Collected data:
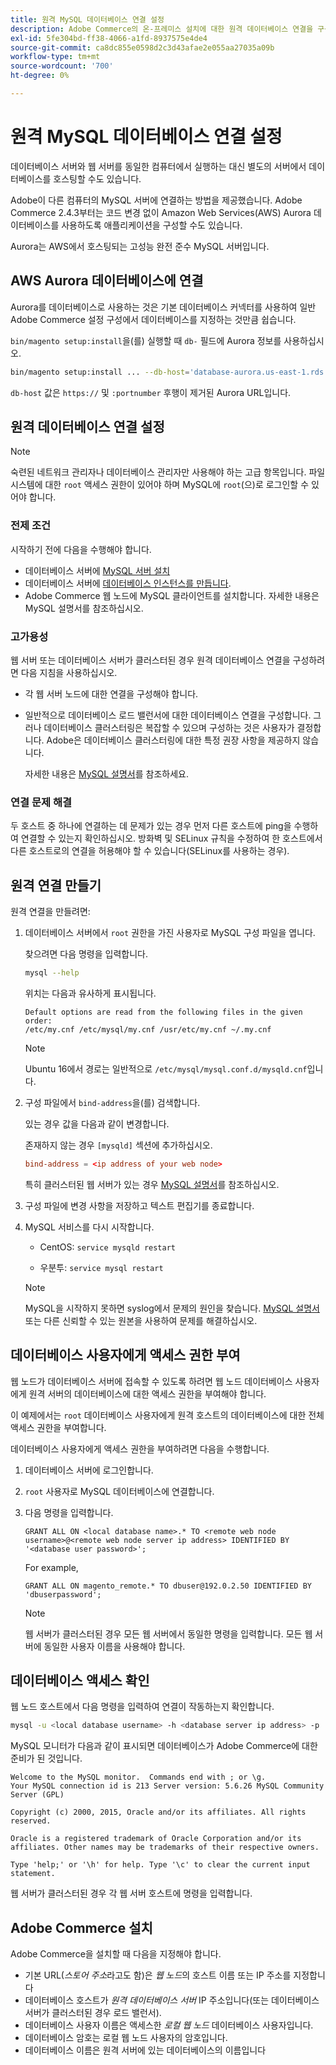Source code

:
 ```yaml
---
title: 원격 MySQL 데이터베이스 연결 설정
description: Adobe Commerce의 온-프레미스 설치에 대한 원격 데이터베이스 연결을 구성하려면 다음 단계를 따르십시오.
exl-id: 5fe304bd-ff38-4066-a1fd-8937575e4de4
source-git-commit: ca8dc855e0598d2c3d43afae2e055aa27035a09b
workflow-type: tm+mt
source-wordcount: '700'
ht-degree: 0%

---
```


# 원격 MySQL 데이터베이스 연결 설정

데이터베이스 서버와 웹 서버를 동일한 컴퓨터에서 실행하는 대신 별도의 서버에서 데이터베이스를 호스팅할 수도 있습니다.

Adobe이 다른 컴퓨터의 MySQL 서버에 연결하는 방법을 제공했습니다. Adobe Commerce 2.4.3부터는 코드 변경 없이 Amazon Web Services(AWS) Aurora 데이터베이스를 사용하도록 애플리케이션을 구성할 수도 있습니다.

Aurora는 AWS에서 호스팅되는 고성능 완전 준수 MySQL 서버입니다.

## AWS Aurora 데이터베이스에 연결

Aurora를 데이터베이스로 사용하는 것은 기본 데이터베이스 커넥터를 사용하여 일반 Adobe Commerce 설정 구성에서 데이터베이스를 지정하는 것만큼 쉽습니다.

`bin/magento setup:install`을(를) 실행할 때 `db-` 필드에 Aurora 정보를 사용하십시오.

```bash
bin/magento setup:install ... --db-host='database-aurora.us-east-1.rds.amazonaws.com' --db-name='magento2' --db-user='username' --db-password='password' ...
```

`db-host` 값은 `https://` 및 `:portnumber` 후행이 제거된 Aurora URL입니다.

## 원격 데이터베이스 연결 설정

>[!NOTE]
>
>숙련된 네트워크 관리자나 데이터베이스 관리자만 사용해야 하는 고급 항목입니다. 파일 시스템에 대한 `root` 액세스 권한이 있어야 하며 MySQL에 `root`(으)로 로그인할 수 있어야 합니다.

### 전제 조건

시작하기 전에 다음을 수행해야 합니다.

* 데이터베이스 서버에 [MySQL 서버 설치](mysql.md)
* 데이터베이스 서버에 [데이터베이스 인스턴스를 만듭니다](mysql.md#configuring-the-database-instance).
* Adobe Commerce 웹 노드에 MySQL 클라이언트를 설치합니다. 자세한 내용은 MySQL 설명서를 참조하십시오.

### 고가용성

웹 서버 또는 데이터베이스 서버가 클러스터된 경우 원격 데이터베이스 연결을 구성하려면 다음 지침을 사용하십시오.

* 각 웹 서버 노드에 대한 연결을 구성해야 합니다.
* 일반적으로 데이터베이스 로드 밸런서에 대한 데이터베이스 연결을 구성합니다. 그러나 데이터베이스 클러스터링은 복잡할 수 있으며 구성하는 것은 사용자가 결정합니다. Adobe은 데이터베이스 클러스터링에 대한 특정 권장 사항을 제공하지 않습니다.

  자세한 내용은 [MySQL 설명서](https://dev.mysql.com/doc/refman/5.6/en/mysql-cluster.html)를 참조하세요.

### 연결 문제 해결

두 호스트 중 하나에 연결하는 데 문제가 있는 경우 먼저 다른 호스트에 ping을 수행하여 연결할 수 있는지 확인하십시오. 방화벽 및 SELinux 규칙을 수정하여 한 호스트에서 다른 호스트로의 연결을 허용해야 할 수 있습니다(SELinux를 사용하는 경우).

## 원격 연결 만들기

원격 연결을 만들려면:

1. 데이터베이스 서버에서 `root` 권한을 가진 사용자로 MySQL 구성 파일을 엽니다.

   찾으려면 다음 명령을 입력합니다.

   ```bash
   mysql --help
   ```

   위치는 다음과 유사하게 표시됩니다.

   ```
   Default options are read from the following files in the given order:
   /etc/my.cnf /etc/mysql/my.cnf /usr/etc/my.cnf ~/.my.cnf
   ```

   >[!NOTE]
   >
   >Ubuntu 16에서 경로는 일반적으로 `/etc/mysql/mysql.conf.d/mysqld.cnf`입니다.

1. 구성 파일에서 `bind-address`을(를) 검색합니다.

   있는 경우 값을 다음과 같이 변경합니다.

   존재하지 않는 경우 `[mysqld]` 섹션에 추가하십시오.

   ```conf
   bind-address = <ip address of your web node>
   ```

   특히 클러스터된 웹 서버가 있는 경우 [MySQL 설명서](https://dev.mysql.com/doc/refman/5.6/en/server-options.html)를 참조하십시오.

1. 구성 파일에 변경 사항을 저장하고 텍스트 편집기를 종료합니다.
1. MySQL 서비스를 다시 시작합니다.

   * CentOS: `service mysqld restart`

   * 우분투: `service mysql restart`

   >[!NOTE]
   >
   >MySQL을 시작하지 못하면 syslog에서 문제의 원인을 찾습니다. [MySQL 설명서](https://dev.mysql.com/doc/refman/5.6/en/server-options.html#option_mysqld_bind-address) 또는 다른 신뢰할 수 있는 원본을 사용하여 문제를 해결하십시오.

## 데이터베이스 사용자에게 액세스 권한 부여

웹 노드가 데이터베이스 서버에 접속할 수 있도록 하려면 웹 노드 데이터베이스 사용자에게 원격 서버의 데이터베이스에 대한 액세스 권한을 부여해야 합니다.

이 예제에서는 `root` 데이터베이스 사용자에게 원격 호스트의 데이터베이스에 대한 전체 액세스 권한을 부여합니다.

데이터베이스 사용자에게 액세스 권한을 부여하려면 다음을 수행합니다.

1. 데이터베이스 서버에 로그인합니다.
1. `root` 사용자로 MySQL 데이터베이스에 연결합니다.
1. 다음 명령을 입력합니다.

   ```shell
   GRANT ALL ON <local database name>.* TO <remote web node username>@<remote web node server ip address> IDENTIFIED BY '<database user password>';
   ```

   For example,

   ```shell
   GRANT ALL ON magento_remote.* TO dbuser@192.0.2.50 IDENTIFIED BY 'dbuserpassword';
   ```

   >[!NOTE]
   >
   >웹 서버가 클러스터된 경우 모든 웹 서버에서 동일한 명령을 입력합니다. 모든 웹 서버에 동일한 사용자 이름을 사용해야 합니다.

## 데이터베이스 액세스 확인

웹 노드 호스트에서 다음 명령을 입력하여 연결이 작동하는지 확인합니다.

```bash
mysql -u <local database username> -h <database server ip address> -p
```

MySQL 모니터가 다음과 같이 표시되면 데이터베이스가 Adobe Commerce에 대한 준비가 된 것입니다.

```
Welcome to the MySQL monitor.  Commands end with ; or \g.
Your MySQL connection id is 213 Server version: 5.6.26 MySQL Community Server (GPL)

Copyright (c) 2000, 2015, Oracle and/or its affiliates. All rights reserved.

Oracle is a registered trademark of Oracle Corporation and/or its affiliates. Other names may be trademarks of their respective owners.

Type 'help;' or '\h' for help. Type '\c' to clear the current input statement.
```

웹 서버가 클러스터된 경우 각 웹 서버 호스트에 명령을 입력합니다.

## Adobe Commerce 설치

Adobe Commerce을 설치할 때 다음을 지정해야 합니다.

* 기본 URL(*스토어 주소*&#x200B;라고도 함)은 *웹 노드*&#x200B;의 호스트 이름 또는 IP 주소를 지정합니다
* 데이터베이스 호스트가 *원격 데이터베이스 서버* IP 주소입니다(또는 데이터베이스 서버가 클러스터된 경우 로드 밸런서).
* 데이터베이스 사용자 이름은 액세스한 *로컬 웹 노드* 데이터베이스 사용자입니다.
* 데이터베이스 암호는 로컬 웹 노드 사용자의 암호입니다.
* 데이터베이스 이름은 원격 서버에 있는 데이터베이스의 이름입니다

[Problem description]
Every entry above should be given again exactly, with no images included.

[Output for this exercise]
Source code

:
 ```yaml
---
title: 원격 MySQL 데이터베이스 연결 설정
description: Adobe Commerce의 온-프레미스 설치에 대한 원격 데이터베이스 연결을 구성하려면 다음 단계를 따르십시오.
exl-id: 5fe304bd-ff38-4066-a1fd-8937575e4de4
source-git-commit: ca8dc855e0598d2c3d43afae2e055aa27035a09b
workflow-type: tm+mt
source-wordcount: '700'
ht-degree: 0%

---
```


# 원격 MySQL 데이터베이스 연결 설정

데이터베이스 서버와 웹 서버를 동일한 컴퓨터에서 실행하는 대신 별도의 서버에서 데이터베이스를 호스팅할 수도 있습니다.

Adobe이 다른 컴퓨터의 MySQL 서버에 연결하는 방법을 제공했습니다. Adobe Commerce 2.4.3부터는 코드 변경 없이 Amazon Web Services(AWS) Aurora 데이터베이스를 사용하도록 애플리케이션을 구성할 수도 있습니다.

Aurora는 AWS에서 호스팅되는 고성능 완전 준수 MySQL 서버입니다.

## AWS Aurora 데이터베이스에 연결

Aurora를 데이터베이스로 사용하는 것은 기본 데이터베이스 커넥터를 사용하여 일반 Adobe Commerce 설정 구성에서 데이터베이스를 지정하는 것만큼 쉽습니다.

`bin/magento setup:install`을(를) 실행할 때 `db-` 필드에 Aurora 정보를 사용하십시오.

```bash
bin/magento setup:install ... --db-host='database-aurora.us-east-1.rds.amazonaws.com' --db-name='magento2' --db-user='username' --db-password='password' ...
```

`db-host` 값은 `https://` 및 `:portnumber` 후행이 제거된 Aurora URL입니다.

## 원격 데이터베이스 연결 설정

>[!NOTE]
>
>숙련된 네트워크 관리자나 데이터베이스 관리자만 사용해야 하는 고급 항목입니다. 파일 시스템에 대한 `root` 액세스 권한이 있어야 하며 MySQL에 `root`(으)로 로그인할 수 있어야 합니다.

### 전제 조건

시작하기 전에 다음을 수행해야 합니다.

* 데이터베이스 서버에 [MySQL 서버 설치](mysql.md)
* 데이터베이스 서버에 [데이터베이스 인스턴스를 만듭니다](mysql.md#configuring-the-database-instance).
* Adobe Commerce 웹 노드에 MySQL 클라이언트를 설치합니다. 자세한 내용은 MySQL 설명서를 참조하십시오.

### 고가용성

웹 서버 또는 데이터베이스 서버가 클러스터된 경우 원격 데이터베이스 연결을 구성하려면 다음 지침을 사용하십시오.

* 각 웹 서버 노드에 대한 연결을 구성해야 합니다.
* 일반적으로 데이터베이스 로드 밸런서에 대한 데이터베이스 연결을 구성합니다. 그러나 데이터베이스 클러스터링은 복잡할 수 있으며 구성하는 것은 사용자가 결정합니다. Adobe은 데이터베이스 클러스터링에 대한 특정 권장 사항을 제공하지 않습니다.

  자세한 내용은 [MySQL 설명서](https://dev.mysql.com/doc/refman/5.6/en/mysql-cluster.html)를 참조하세요.

### 연결 문제 해결

두 호스트 중 하나에 연결하는 데 문제가 있는 경우 먼저 다른 호스트에 ping을 수행하여 연결할 수 있는지 확인하십시오. 방화벽 및 SELinux 규칙을 수정하여 한 호스트에서 다른 호스트로의 연결을 허용해야 할 수 있습니다(SELinux를 사용하는 경우).

## 원격 연결 만들기

원격 연결을 만들려면:

1. 데이터베이스 서버에서 `root` 권한을 가진 사용자로 MySQL 구성 파일을 엽니다.

   찾으려면 다음 명령을 입력합니다.

   ```bash
   mysql --help
   ```

   위치는 다음과 유사하게 표시됩니다.

   ```
   Default options are read from the following files in the given order:
   /etc/my.cnf /etc/mysql/my.cnf /usr/etc/my.cnf ~/.my.cnf
   ```

   >[!NOTE]
   >
   >Ubuntu 16에서 경로는 일반적으로 `/etc/mysql/mysql.conf.d/mysqld.cnf`입니다.

1. 구성 파일에서 `bind-address`을(를) 검색합니다.

   있는 경우 값을 다음과 같이 변경합니다.

   존재하지 않는 경우 `[mysqld]` 섹션에 추가하십시오.

   ```conf
   bind-address = <ip address of your web node>
   ```

   특히 클러스터된 웹 서버가 있는 경우 [MySQL 설명서](https://dev.mysql.com/doc/refman/5.6/en/server-options.html)를 참조하십시오.

1. 구성 파일에 변경 사항을 저장하고 텍스트 편집기를 종료합니다.
1. MySQL 서비스를 다시 시작합니다.

   * CentOS: `service mysqld restart`

   * 우분투: `service mysql restart`

   >[!NOTE]
   >
   >MySQL을 시작하지 못하면 syslog에서 문제의 원인을 찾습니다. [MySQL 설명서](https://dev.mysql.com/doc/refman/5.6/en/server-options.html#option_mysqld_bind-address) 또는 다른 신뢰할 수 있는 원본을 사용하여 문제를 해결하십시오.

## 데이터베이스 사용자에게 액세스 권한 부여

웹 노드가 데이터베이스 서버에 접속할 수 있도록 하려면 웹 노드 데이터베이스 사용자에게 원격 서버의 데이터베이스에 대한 액세스 권한을 부여해야 합니다.

이 예제에서는 `root` 데이터베이스 사용자에게 원격 호스트의 데이터베이스에 대한 전체 액세스 권한을 부여합니다.

데이터베이스 사용자에게 액세스 권한을 부여하려면 다음을 수행합니다.

1. 데이터베이스 서버에 로그인합니다.
1. `root` 사용자로 MySQL 데이터베이스에 연결합니다.
1. 다음 명령을 입력합니다.

   ```shell
   GRANT ALL ON <local database name>.* TO <remote web node username>@<remote web node server ip address> IDENTIFIED BY '<database user password>';
   ```

   For example,

   ```shell
   GRANT ALL ON magento_remote.* TO dbuser@192.0.2.50 IDENTIFIED BY 'dbuserpassword';
   ```

   >[!NOTE]
   >
   >웹 서버가 클러스터된 경우 모든 웹 서버에서 동일한 명령을 입력합니다. 모든 웹 서버에 동일한 사용자 이름을 사용해야 합니다.

## 데이터베이스 액세스 확인

웹 노드 호스트에서 다음 명령을 입력하여 연결이 작동하는지 확인합니다.

```bash
mysql -u <local database username> -h <database server ip address> -p
```

MySQL 모니터가 다음과 같이 표시되면 데이터베이스가 Adobe Commerce에 대한 준비가 된 것입니다.

```
Welcome to the MySQL monitor.  Commands end with ; or \g.
Your MySQL connection id is 213 Server version: 5.6.26 MySQL Community Server (GPL)

Copyright (c) 2000, 2015, Oracle and/or its affiliates. All rights reserved.

Oracle is a registered trademark of Oracle Corporation and/or its affiliates. Other names may be trademarks of their respective owners.

Type 'help;' or '\h' for help. Type '\c' to clear the current input statement.
```

웹 서버가 클러스터된 경우 각 웹 서버 호스트에 명령을 입력합니다.

## Adobe Commerce 설치

Adobe Commerce을 설치할 때 다음을 지정해야 합니다.

* 기본 URL(*스토어 주소*&#x200B;라고도 함)은 *웹 노드*&#x200B;의 호스트 이름 또는 IP 주소를 지정합니다
* 데이터베이스 호스트가 *원격 데이터베이스 서버* IP 주소입니다(또는 데이터베이스 서버가 클러스터된 경우 로드 밸런서).
* 데이터베이스 사용자 이름은 액세스한 *로컬 웹 노드* 데이터베이스 사용자입니다.
* 데이터베이스 암호는 로컬 웹 노드 사용자의 암호입니다.
* 데이터베이스 이름은 원격 서버에 있는 데이터베이스의 이름입니다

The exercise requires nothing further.